Reading data from S3 using pyspark throws java.lang.NumberFormatException: For input string: "100M"

Question

I am using the following code to read some json data from S3:

df = spark_sql_context.read.json("s3a://test_bucket/test.json")
df.show()

The above code throws the following exception:

py4j.protocol.Py4JJavaError: An error occurred while calling o64.json.
: java.lang.NumberFormatException: For input string: "100M"
    at java.lang.NumberFormatException.forInputString(NumberFormatException.java:65)
    at java.lang.Long.parseLong(Long.java:589)
    at java.lang.Long.parseLong(Long.java:631)
    at org.apache.hadoop.conf.Configuration.getLong(Configuration.java:1538)
    at org.apache.hadoop.fs.s3a.S3AFileSystem.initialize(S3AFileSystem.java:248)
    at org.apache.hadoop.fs.FileSystem.createFileSystem(FileSystem.java:3303)
    at org.apache.hadoop.fs.FileSystem.access$200(FileSystem.java:124)
    at org.apache.hadoop.fs.FileSystem$Cache.getInternal(FileSystem.java:3352)
    at org.apache.hadoop.fs.FileSystem$Cache.get(FileSystem.java:3320)
    at org.apache.hadoop.fs.FileSystem.get(FileSystem.java:479)
    at org.apache.hadoop.fs.Path.getFileSystem(Path.java:361)
    at org.apache.spark.sql.execution.datasources.DataSource$$anonfun$org$apache$spark$sql$execution$datasources$DataSource$$checkAndGlobPathIfNecessary$1.apply(DataSource.scala:547)
    at org.apache.spark.sql.execution.datasources.DataSource$$anonfun$org$apache$spark$sql$execution$datasources$DataSource$$checkAndGlobPathIfNecessary$1.apply(DataSource.scala:545)
    at scala.collection.TraversableLike$$anonfun$flatMap$1.apply(TraversableLike.scala:241)
    at scala.collection.TraversableLike$$anonfun$flatMap$1.apply(TraversableLike.scala:241)
    at scala.collection.immutable.List.foreach(List.scala:392)
    at scala.collection.TraversableLike$class.flatMap(TraversableLike.scala:241)
    at scala.collection.immutable.List.flatMap(List.scala:355)
    at org.apache.spark.sql.execution.datasources.DataSource.org$apache$spark$sql$execution$datasources$DataSource$$checkAndGlobPathIfNecessary(DataSource.scala:545)
    at org.apache.spark.sql.execution.datasources.DataSource.resolveRelation(DataSource.scala:359)
    at org.apache.spark.sql.DataFrameReader.loadV1Source(DataFrameReader.scala:223)
    at org.apache.spark.sql.DataFrameReader.load(DataFrameReader.scala:211)
    at org.apache.spark.sql.DataFrameReader.json(DataFrameReader.scala:391)
    at sun.reflect.NativeMethodAccessorImpl.invoke0(Native Method)
    at sun.reflect.NativeMethodAccessorImpl.invoke(NativeMethodAccessorImpl.java:62)
    at sun.reflect.DelegatingMethodAccessorImpl.invoke(DelegatingMethodAccessorImpl.java:43)
    at java.lang.reflect.Method.invoke(Method.java:498)
    at py4j.reflection.MethodInvoker.invoke(MethodInvoker.java:244)
    at py4j.reflection.ReflectionEngine.invoke(ReflectionEngine.java:357)
    at py4j.Gateway.invoke(Gateway.java:282)
    at py4j.commands.AbstractCommand.invokeMethod(AbstractCommand.java:132)
    at py4j.commands.CallCommand.execute(CallCommand.java:79)
    at py4j.GatewayConnection.run(GatewayConnection.java:238)
    at java.lang.Thread.run(Thread.java:748)

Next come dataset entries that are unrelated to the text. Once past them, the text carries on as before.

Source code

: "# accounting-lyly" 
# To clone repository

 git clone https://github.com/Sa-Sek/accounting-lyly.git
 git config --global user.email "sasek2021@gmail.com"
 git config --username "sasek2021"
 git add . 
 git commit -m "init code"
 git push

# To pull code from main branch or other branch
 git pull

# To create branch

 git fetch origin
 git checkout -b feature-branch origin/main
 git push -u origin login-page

I have read several other SO posts on this topic (like this one or this) and have done all they have mentioned but nothing seems to fix my issue.

I am using spark-2.4.4-bin-without-hadoop and hadoop-3.1.2. As for the jar files, I've got:

aws-java-sdk-bundle-1.11.199.jar
hadoop-aws-3.0.0.jar
hadoop-common-3.0.0.jar

Also, using the following spark-submit command to run the code:

/opt/spark-2.4.4-bin-without-hadoop/bin/spark-submit 
--conf spark.app.name=read_json --master yarn --deploy-mode client --num-executors 2 
--executor-cores 2 --executor-memory 2G --driver-cores 2 --driver-memory 1G 
--jars /home/my_project/jars/aws-java-sdk-bundle-1.11.199.jar,
/home/my_project/jars/hadoop-aws-3.0.0.jar,/home/my_project/jars/hadoop-common-3.0.0.jar 
--conf "spark.serializer=org.apache.spark.serializer.KryoSerializer" --conf "spark.rpc.askTimeout=600s" /home/my_project/read_json.py

Anything I might be missing here?

The error seems pretty self-explanatory. `100M` is a string, not a number. — Andrew, Feb 11 '20 at 16:08
@Andrew Well this is a know issue: https://issues.apache.org/jira/browse/HADOOP-13680 and should have been fixed in the hadoop version that I'm using which is why I'm asking this question in first place — ahajib, Feb 11 '20 at 18:23

score 1 · Answer 1 · answered Feb 11 '20 at 17:39

1

From the stack trace the error is thrown when it's trying to read one of the configuration options, so the issue is with one of the default configuration options that now require numeric format.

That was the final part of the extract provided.